■ **What you will do**
Nothing but the lines below from the one holding "当盡歡时需縱情，乃是人之常理" up to and including the one holding "彼らは、セックスをカジュアル" should be copied, exactly and without pictures.

■ **Given information**

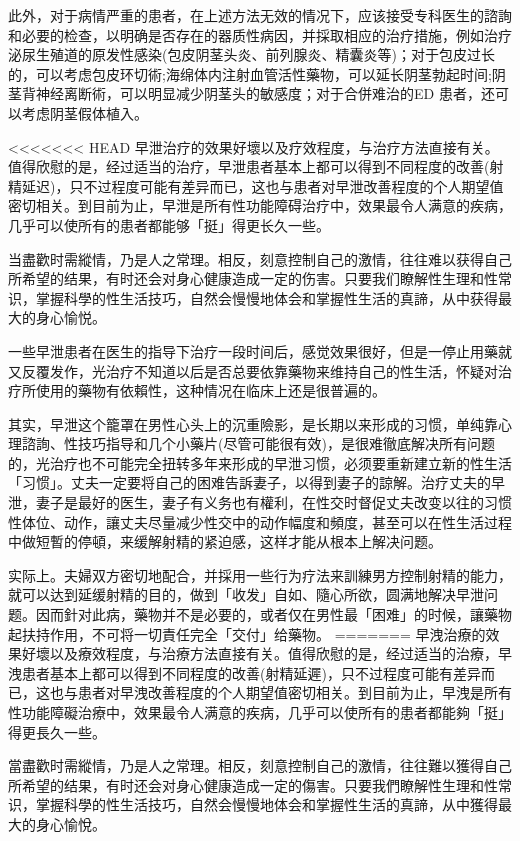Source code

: \documentclass[12pt,UTF8]{ctexbook}
\begin{document}
此外，对于病情严重的患者，在上述方法无效的情况下，应该接受专科医生的諮詢和必要的检查，以明确是否存在的器质性病因，并採取相应的治疗措施，例如治疗泌尿生殖道的原发性感染(包皮阴茎头炎、前列腺炎、精囊炎等)；对于包皮过长的，可以考虑包皮环切術;海绵体内注射血管活性藥物，可以延长阴茎勃起时间;阴茎背神经离断術，可以明显减少阴茎头的敏感度；对于合併难治的ED 患者，还可以考虑阴茎假体植入。

<<<<<<< HEAD
早泄治疗的效果好壞以及疗效程度，与治疗方法直接有关。值得欣慰的是，经过适当的治疗，早泄患者基本上都可以得到不同程度的改善(射精延迟)，只不过程度可能有差异而已，这也与患者对早泄改善程度的个人期望值密切相关。到目前为止，早泄是所有性功能障碍治疗中，效果最令人满意的疾病，几乎可以使所有的患者都能够「挺」得更长久一些。

当盡歡时需縱情，乃是人之常理。相反，刻意控制自己的激情，往往难以获得自己所希望的结果，有时还会对身心健康造成一定的伤害。只要我们瞭解性生理和性常识，掌握科學的性生活技巧，自然会慢慢地体会和掌握性生活的真諦，从中获得最大的身心愉悦。

一些早泄患者在医生的指导下治疗一段时间后，感觉效果很好，但是一停止用藥就又反覆发作，光治疗不知道以后是否总要依靠藥物来维持自己的性生活，怀疑对治疗所使用的藥物有依賴性，这种情况在临床上还是很普遍的。

其实，早泄这个籠罩在男性心头上的沉重險影，是长期以来形成的习惯，单纯靠心理諮詢、性技巧指导和几个小藥片(尽管可能很有效)，是很难徹底解决所有问题的，光治疗也不可能完全扭转多年来形成的早泄习惯，必须要重新建立新的性生活「习惯」。丈夫一定要将自己的困难告訴妻子，以得到妻子的諒解。治疗丈夫的早泄，妻子是最好的医生，妻子有义务也有權利，在性交时督促丈夫改变以往的习惯性体位、动作，讓丈夫尽量减少性交中的动作幅度和頻度，甚至可以在性生活过程中做短暫的停頓，来缓解射精的紧迫感，这样才能从根本上解决问题。

实际上。夫婦双方密切地配合，并採用一些行为疗法来訓練男方控制射精的能力，就可以达到延缓射精的目的，做到「收发」自如、隨心所欲，圆满地解决早泄问题。因而針对此病，藥物并不是必要的，或者仅在男性最「困难」的时候，讓藥物起扶持作用，不可将一切責任完全「交付」给藥物。
=======
早洩治療的效果好壞以及療效程度，与治療方法直接有关。值得欣慰的是，经过适当的治療，早洩患者基本上都可以得到不同程度的改善(射精延遲)，只不过程度可能有差异而已，这也与患者对早洩改善程度的个人期望值密切相关。到目前为止，早洩是所有性功能障礙治療中，效果最令人满意的疾病，几乎可以使所有的患者都能夠「挺」得更長久一些。

當盡歡时需縱情，乃是人之常理。相反，刻意控制自己的激情，往往難以獲得自己所希望的结果，有时还会对身心健康造成一定的傷害。只要我們瞭解性生理和性常识，掌握科學的性生活技巧，自然会慢慢地体会和掌握性生活的真諦，从中獲得最大的身心愉悅。
\end{document}

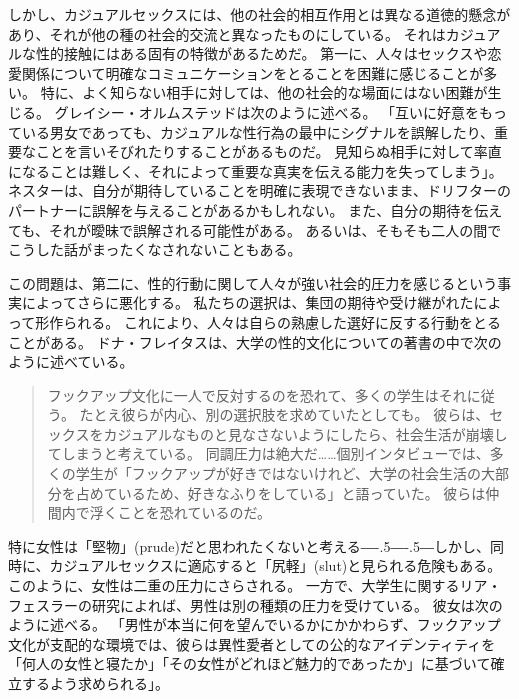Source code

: \documentclass[paper=a4,book,openany]{jlreq}
\def\DDASH{―\kern-.5\zw―\kern-.5\zw―}
\begin{document}
しかし、カジュアルセックスには、他の社会的相互作用とは異なる道徳的懸念があり、それが他の種の社会的交流と異なったものにしている。
それはカジュアルな性的接触にはある固有の特徴があるためだ。
第一に、人々はセックスや恋愛関係について明確なコミュニケーションをとることを困難に感じることが多い。
特に、よく知らない相手に対しては、他の社会的な場面にはない困難が生じる。
グレイシー・オルムステッドは次のように述べる。
「互いに好意をもっている男女であっても、カジュアルな性行為の最中にシグナルを誤解したり、重要なことを言いそびれたりすることがあるものだ。
見知らぬ相手に対して率直になることは難しく、それによって重要な真実を伝える能力を失ってしまう」\citep{olmstead18:_divor_sex_love}。
ネスターは、自分が期待していることを明確に表現できないまま、ドリフターのパートナーに誤解を与えることがあるかもしれない。
また、自分の期待を伝えても、それが曖昧で誤解される可能性がある。
あるいは、そもそも二人の間でこうした話がまったくなされないこともある。

この問題は、第二に、性的行動に関して人々が強い社会的圧力を感じるという事実によってさらに悪化する。
私たちの選択は、集団の期待や受け継がれたによって形作られる。
これにより、人々は自らの熟慮した選好に反する行動をとることがある。
ドナ・フレイタスは、大学の性的文化についての著書の中で次のように述べている。

\begin{quote}
  フックアップ文化に一人で反対するのを恐れて、多くの学生はそれに従う。
たとえ彼らが内心、別の選択肢を求めていたとしても。
彼らは、セックスをカジュアルなものと見なさないようにしたら、社会生活が崩壊してしまうと考えている。
同調圧力は絶大だ……個別インタビューでは、多くの学生が「フックアップが好きではないけれど、大学の社会生活の大部分を占めているため、好きなふりをしている」と語っていた。
彼らは仲間内で浮くことを恐れているのだ。
\citep{freitas13:_time_stop_hook_up}

\end{quote}

特に女性は「堅物」(prude)だと思われたくないと考える{\DDASH}しかし、同時に、カジュアルセックスに適応すると「尻軽」(slut)と見られる危険もある。
このように、女性は二重の圧力にさらされる。
一方で、大学生に関するリア・フェスラーの研究によれば、男性は別の種類の圧力を受けている。
彼女は次のように述べる。
「男性が本当に何を望んでいるかにかかわらず、フックアップ文化が支配的な環境では、彼らは異性愛者としての公的なアイデンティティを「何人の女性と寝たか」「その女性がどれほど魅力的であったか」に基づいて確立するよう求められる」\citep{fessler16:_lot_women_dont}。
\end{document}
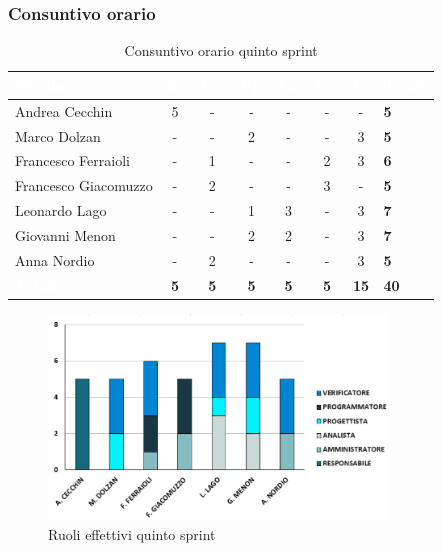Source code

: \subsubsection{Consuntivo orario}
{
\setlength{\tabcolsep}{10pt}
\renewcommand{\arraystretch}{1.5}
\begin{table}[h!]
    \centering
    \begin{tabularx}{\textwidth}{| l | c | c | c | c | c | c | X |}
        \hline
        \rowcolor{headerrow} \textbf{\textcolor{white}{Membro}} & \textbf{\textcolor{white}{R.}} & \textbf{\textcolor{white}{Am.}} & \textbf{\textcolor{white}{Pj.}} & \textbf{\textcolor{white}{An.}} & \textbf{\textcolor{white}{Pg.}} & \textbf{\textcolor{white}{V.}} & \textbf{\textcolor{white}{Totale}} \\
        \hline
        Andrea Cecchin & 5 & -  & - & - & - & - & \textbf{5} \\
        \hline
        Marco Dolzan & - & - & 2 & - & - & 3 & \textbf{5} \\
        \hline
        Francesco Ferraioli & - & 1 & - & - & 2 & 3 & \textbf{6} \\
        \hline  
        Francesco Giacomuzzo & - & 2 & - & - & 3 & - & \textbf{5} \\
        \hline
        Leonardo Lago & - & - & 1 & 3 & - & 3 & \textbf{7} \\
        \hline
        Giovanni Menon & - & - & 2 & 2 & - & 3 & \textbf{7} \\
        \hline
        Anna Nordio & - & 2 & - & - & - & 3 & \textbf{5} \\
        \hline
    \cellcolor{headerrow} \textbf{\textcolor{white}{Totale}} & \textbf{5} & \textbf{5} & \textbf{5} & \textbf{5} & \textbf{5} & \textbf{15} & \textbf{40} \\
        \hline
    \end{tabularx} 
    \caption{Consuntivo orario quinto sprint}
    \label{tab:consuntivoorarioquintosprint}
\end{table}
}

\begin{figure}[h!]
    \centering
    \includegraphics[width=0.8\textwidth]{cons5ruoli.png}
    \caption{Ruoli effettivi quinto sprint}
    \label{fig:consuntivoorarioquintosprint}
\end{figure}

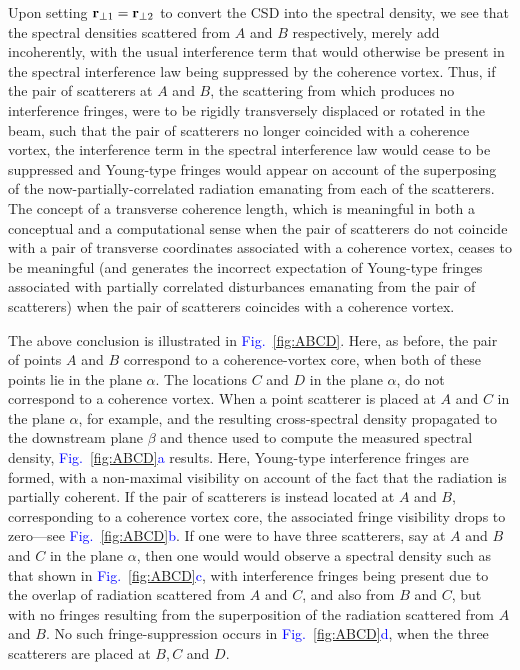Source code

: \documentclass[%
 reprint,
 amsmath,amssymb,
 aps,
]{revtex4-1}
\begin{document}
Upon setting ${\bf r}_{\perp 1}={\bf r}_{\perp 2}$ to convert the CSD into the spectral density, we see that the spectral densities scattered from $A$ and $B$ respectively, merely add incoherently, with the usual interference term that would otherwise be present in the spectral interference law \cite{mandel_wolf} being suppressed by the coherence vortex.  Thus, if the pair of scatterers at $A$ and $B$, the scattering from which produces no interference fringes, were to be rigidly transversely displaced or rotated in the beam, such that the pair of scatterers no longer coincided with a coherence vortex, the interference term in the spectral interference law would cease to be suppressed and Young-type fringes would appear on account of the superposing of the now-partially-correlated radiation emanating from each of the scatterers.  The concept of a transverse coherence length, which is meaningful in both a conceptual and a computational sense when the pair of scatterers do not coincide with a pair of transverse coordinates associated with a coherence vortex, ceases to be meaningful (and generates the incorrect expectation of Young-type fringes associated with partially correlated disturbances emanating from the pair of scatterers) when the pair of scatterers coincides with a coherence vortex.     

The above conclusion is illustrated in \textcolor{blue}{Fig.~\ref{fig:ABCD}}.  Here, as before, the pair of points $A$ and $B$ correspond to a coherence-vortex core, when both of these points lie in the plane $\alpha$. The locations $C$ and $D$ in the plane $\alpha$, do not correspond to a coherence vortex.  When a point scatterer is placed at $A$ and $C$ in the plane $\alpha$, for example, and the resulting cross-spectral density propagated to the downstream plane $\beta$ and thence used to compute the measured spectral density, \textcolor{blue}{Fig.~\ref{fig:ABCD}a} results.  Here, Young-type interference fringes are formed, with a non-maximal visibility on account of the fact that the radiation is partially coherent.  If the pair of scatterers is instead located at $A$ and $B$, corresponding to a coherence vortex core, the associated fringe visibility drops to zero---see \textcolor{blue}{Fig.~\ref{fig:ABCD}b}.  If one were to have three scatterers, say at $A$ and $B$ and $C$ in the plane $\alpha$, then one would would observe a spectral density such as that shown in \textcolor{blue}{Fig.~\ref{fig:ABCD}c}, with interference fringes being present due to the overlap of radiation scattered from $A$ and $C$, and also from $B$ and $C$, but with no fringes resulting from the superposition of the radiation scattered from $A$ and $B$. No such fringe-suppression occurs in \textcolor{blue}{Fig.~\ref{fig:ABCD}d}, when the three scatterers are placed at $B,C$ and $D$. 
\end{document}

■ **Result**
当盡歡时需縱情，乃是人之常理。相反，刻意控制自己的激情，往往难以获得自己所希望的结果，有时还会对身心健康造成一定的伤害。只要我们瞭解性生理和性常识，掌握科學的性生活技巧，自然会慢慢地体会和掌握性生活的真諦，从中获得最大的身心愉悦。

一些早泄患者在医生的指导下治疗一段时间后，感觉效果很好，但是一停止用藥就又反覆发作，光治疗不知道以后是否总要依靠藥物来维持自己的性生活，怀疑对治疗所使用的藥物有依賴性，这种情况在临床上还是很普遍的。

其实，早泄这个籠罩在男性心头上的沉重險影，是长期以来形成的习惯，单纯靠心理諮詢、性技巧指导和几个小藥片(尽管可能很有效)，是很难徹底解决所有问题的，光治疗也不可能完全扭转多年来形成的早泄习惯，必须要重新建立新的性生活「习惯」。丈夫一定要将自己的困难告訴妻子，以得到妻子的諒解。治疗丈夫的早泄，妻子是最好的医生，妻子有义务也有權利，在性交时督促丈夫改变以往的习惯性体位、动作，讓丈夫尽量减少性交中的动作幅度和頻度，甚至可以在性生活过程中做短暫的停頓，来缓解射精的紧迫感，这样才能从根本上解决问题。

实际上。夫婦双方密切地配合，并採用一些行为疗法来訓練男方控制射精的能力，就可以达到延缓射精的目的，做到「收发」自如、隨心所欲，圆满地解决早泄问题。因而針对此病，藥物并不是必要的，或者仅在男性最「困难」的时候，讓藥物起扶持作用，不可将一切責任完全「交付」给藥物。
=======
早洩治療的效果好壞以及療效程度，与治療方法直接有关。值得欣慰的是，经过适当的治療，早洩患者基本上都可以得到不同程度的改善(射精延遲)，只不过程度可能有差异而已，这也与患者对早洩改善程度的个人期望值密切相关。到目前为止，早洩是所有性功能障礙治療中，效果最令人满意的疾病，几乎可以使所有的患者都能夠「挺」得更長久一些。

當盡歡时需縱情，乃是人之常理。相反，刻意控制自己的激情，往往難以獲得自己所希望的结果，有时还会对身心健康造成一定的傷害。只要我們瞭解性生理和性常识，掌握科學的性生活技巧，自然会慢慢地体会和掌握性生活的真諦，从中獲得最大的身心愉悅。
\end{document}

Source code

: \documentclass[paper=a4,book,openany]{jlreq}
\def\DDASH{―\kern-.5\zw―\kern-.5\zw―}
\begin{document}
しかし、カジュアルセックスには、他の社会的相互作用とは異なる道徳的懸念があり、それが他の種の社会的交流と異なったものにしている。
それはカジュアルな性的接触にはある固有の特徴があるためだ。
第一に、人々はセックスや恋愛関係について明確なコミュニケーションをとることを困難に感じることが多い。
特に、よく知らない相手に対しては、他の社会的な場面にはない困難が生じる。
グレイシー・オルムステッドは次のように述べる。
「互いに好意をもっている男女であっても、カジュアルな性行為の最中にシグナルを誤解したり、重要なことを言いそびれたりすることがあるものだ。
見知らぬ相手に対して率直になることは難しく、それによって重要な真実を伝える能力を失ってしまう」\citep{olmstead18:_divor_sex_love}。
ネスターは、自分が期待していることを明確に表現できないまま、ドリフターのパートナーに誤解を与えることがあるかもしれない。
また、自分の期待を伝えても、それが曖昧で誤解される可能性がある。
あるいは、そもそも二人の間でこうした話がまったくなされないこともある。

この問題は、第二に、性的行動に関して人々が強い社会的圧力を感じるという事実によってさらに悪化する。
私たちの選択は、集団の期待や受け継がれたによって形作られる。
これにより、人々は自らの熟慮した選好に反する行動をとることがある。
ドナ・フレイタスは、大学の性的文化についての著書の中で次のように述べている。

\begin{quote}
  フックアップ文化に一人で反対するのを恐れて、多くの学生はそれに従う。
たとえ彼らが内心、別の選択肢を求めていたとしても。
彼らは、セックスをカジュアルなものと見なさないようにしたら、社会生活が崩壊してしまうと考えている。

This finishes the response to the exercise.